On Thursday afternoon, William Barr became the most important person in America when it comes to determining the fate of special counsel Robert Mueller’s final report.
Barr, who was sworn in Thursday as the new Attorney General of the United States, will make the call about who gets a copy of the report inside the leak-prone Trump administration. He will decide how hard it is for Congress to tap Mueller’s work for its own probes. Barr could even try to block access to court materials by outsiders.
Which means all told, no figure will have such singular influence over the fallout from Mueller’s final report, including how much damage it may do to the President himself.
Here are three ways Barr will make decisions that determine the fallout from Mueller’s report, from the White House and the Justice Department to Congress to the courts.

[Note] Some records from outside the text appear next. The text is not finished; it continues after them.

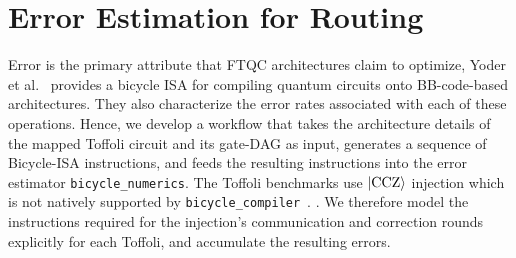 \documentclass[sigconf]{acmart}
\begin{document}
\section{Error Estimation for Routing}
\label{sec:2}
Error is the primary attribute that FTQC architectures claim to optimize, Yoder et al.~\cite[Table 2]{tourdegross} provides a bicycle ISA for compiling quantum circuits onto BB-code-based architectures. They also characterize the error rates associated with each of these operations. Hence, we develop a workflow that takes the architecture details of the mapped Toffoli circuit and its gate-DAG as input, generates a sequence of Bicycle-ISA instructions, and feeds the resulting instructions into the error estimator \texttt{bicycle\_numerics}. The Toffoli benchmarks use $\ket{\mathrm{CCZ}}$ injection  which is not natively supported by \texttt{bicycle\_compiler}~\cite{bicycle_compiler}.
. We therefore model the instructions required for the injection's communication and correction rounds explicitly for each Toffoli, and accumulate the resulting errors.



\end{document}
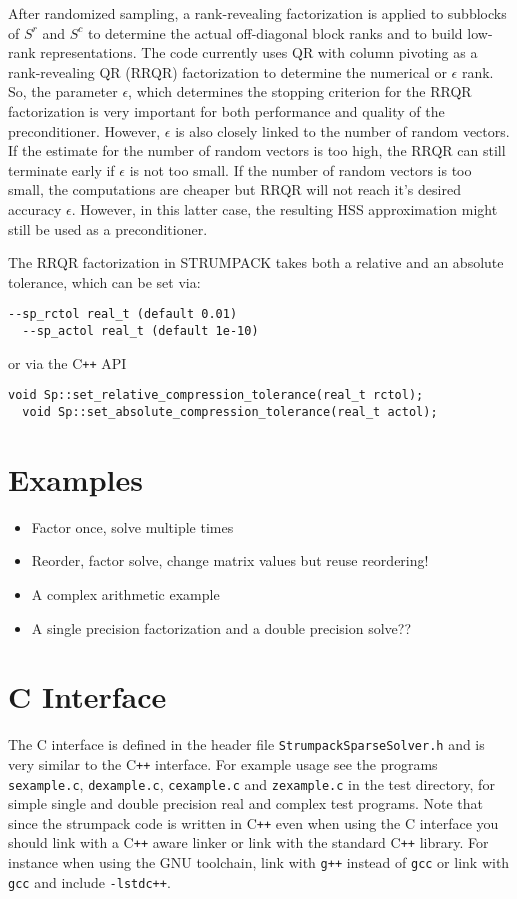 \documentclass{article}
\begin{document}
After randomized sampling, a rank-revealing factorization is applied
to subblocks of $S^r$ and $S^c$ to determine the actual off-diagonal
block ranks and to build low-rank representations. The code currently
uses QR with column pivoting as a rank-revealing QR (RRQR)
factorization to determine the numerical or $\epsilon$ rank. So, the
parameter $\epsilon$, which determines the stopping criterion for the
RRQR factorization is very important for both performance and quality
of the preconditioner. However, $\epsilon$ is also closely linked to
the number of random vectors. If the estimate for the number of random
vectors is too high, the RRQR can still terminate early if $\epsilon$
is not too small. If the number of random vectors is too small, the
computations are cheaper but RRQR will not reach it's desired accuracy
$\epsilon$. However, in this latter case, the resulting HSS
approximation might still be used as a preconditioner.

The RRQR factorization in STRUMPACK takes both a relative and an
absolute tolerance, which can be set via:
\begin{lstlisting}[style=Bash]
  --sp_rctol real_t (default 0.01)
  --sp_actol real_t (default 1e-10)
\end{lstlisting}
or via the C\texttt{++} API
\begin{lstlisting}[style=C]
  void Sp::set_relative_compression_tolerance(real_t rctol);
  void Sp::set_absolute_compression_tolerance(real_t actol);
\end{lstlisting}


\section{Examples}\label{sec:examples}
\begin{itemize}
\item Factor once, solve multiple times
\item Reorder, factor solve, change matrix values but reuse reordering!
\item A complex arithmetic example
\item A single precision factorization and a double precision solve??
\end{itemize}

\section{C Interface} \label{sec:Cinterface} The C interface is
defined in the header file
\lstinline[style=C]!StrumpackSparseSolver.h! and is very similar to
the C\texttt{++} interface. For example usage see the programs
\lstinline[style=C]!sexample.c!, \lstinline[style=C]!dexample.c!,
\lstinline[style=C]!cexample.c! and \lstinline[style=C]!zexample.c!
in the test directory, for simple single and double precision real and
complex test programs. Note that since the strumpack code is written
in C\texttt{++} even when using the C interface you should link with a
C\texttt{++} aware linker or link with the standard C\texttt{++}
library. For instance when using the GNU toolchain, link with
\texttt{g++} instead of \texttt{gcc} or link with \texttt{gcc} and
include \texttt{-lstdc++}.
\end{document}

He decides how much of the report goes to Congress and the White House
Barr has unique power over what aspects of Mueller’s report to share. The regulation about Mueller’s final report says, “At the conclusion of the Special Counsel’s work, he or she shall provide the Attorney General with a confidential report explaining the prosecution or declination decisions reached by the Special Counsel.” Read literally, that means the only person Mueller’s report must go to is Barr.
During his confirmation hearing, Barr pledged that he would provide Congress with at least some information about Mueller’s findings. “I also believe it is very important that the public and Congress be informed of the results of the special counsel’s work,” he said during his opening remarks to the Senate Judiciary Committee on Jan. 15. “For that reason, my goal will be to provide as much transparency as I can consistent with the law.”
But Barr has broad discretion over what he deems appropriate to send to Congress, and if he writes a summary of Mueller’s findings, how detailed that summary should be.
Barr’s control over the report is so broad, there is even uncertainty about what he might choose to share with the White House. It’s unclear at what point in the process the White House would have the ability to review the report, according to one White House official. Mueller could send his full report straight to the White House at the same time he sends it to Barr, but Mueller is a literalist when it comes to rules. “I’d be surprised if the special counsel did that without at least clearing it with the attorney general first,” says John Bies, chief counsel at American Oversight. So again, the authority will rest with Barr.
Some legal experts are skeptical of the idea that the Mueller report could ever be withheld from the president and his lawyers entirely. “The regs don’t say, ‘You must send it to the White House first,'” says Victoria Toensing, a Washington lawyer who was in talks to join Trump’s team last year. “But they do say to send it to the attorney general, and the person who supervises the attorney general is the president, so it would go there.”
He can thwart Congressional efforts to get to Mueller to testify
In an interview with TIME in December, House Judiciary Chairman Jerrold Nadler said if he didn’t get a copy of the Mueller report, they might subpoena it or ask Mueller to testify.
But either move would likely end up in the courts. And if Barr wanted to block them, Congress wouldn’t have great options. “Enforcing congressional subpoenas means protracted civil litigation,” Harry Litman, former deputy assistant attorney general, wrote in the New York Times op-ed in November after Democrats took control of the House.
Furthermore, Mueller himself is nominally working for the Justice Department, which typically handles congressional requests for testimony through the Office of Legislative Affairs. The head of that office and the deputy attorney general can make decisions on these requests, and the attorney general can also weigh in if the situation warrants it. So Barr could help decide whether or not Mueller agrees to testify if Nadler summons him.
He could try to stop a grand jury from sending materials to Congress
In 1974, the prosecutors and grand jury involved in special prosecutor Leon Jaworski’s investigation into Watergate assembled evidence into a summary report that they called a “road map” and sent it to the House of Representatives. The grand jury wrote that “the evidence referred to above [should] be transmitted forthwith to the House Judiciary Committee for such use as it considers appropriate.” It ended up aiding in the deliberations over the potential impeachment of President Richard Nixon.
In that case, the attorney general wasn’t involved in the road map or its transmission to Congress. Some of Nixon’s White House aides tried to intervene, but were rebuffed in court and some observers have suggested this might be a way around Trump administration efforts to quash the report.
But this time might be different. “Hypothetically, if Mueller’s grand jury wants to write a similar road map, Barr could try to intervene,” says Richard Ben-Veniste, who was a special prosecutor during Watergate. “It would be complicated by the restrictions that are set out in Bob Mueller’s appointment that suggest the attorney general must review the material,” which Barr could try to assert.
But, Ben-Veniste notes, based on the decisions about the Watergate road map, the rights of the grand jury and the role of the chief judge, it’s uncertain that Barr would prevail. “The grand jury’s rights are important and independent of the restrictions on Mueller,” he says. And it’s not clear that Mueller’s grand jury would try to go this route in the first place.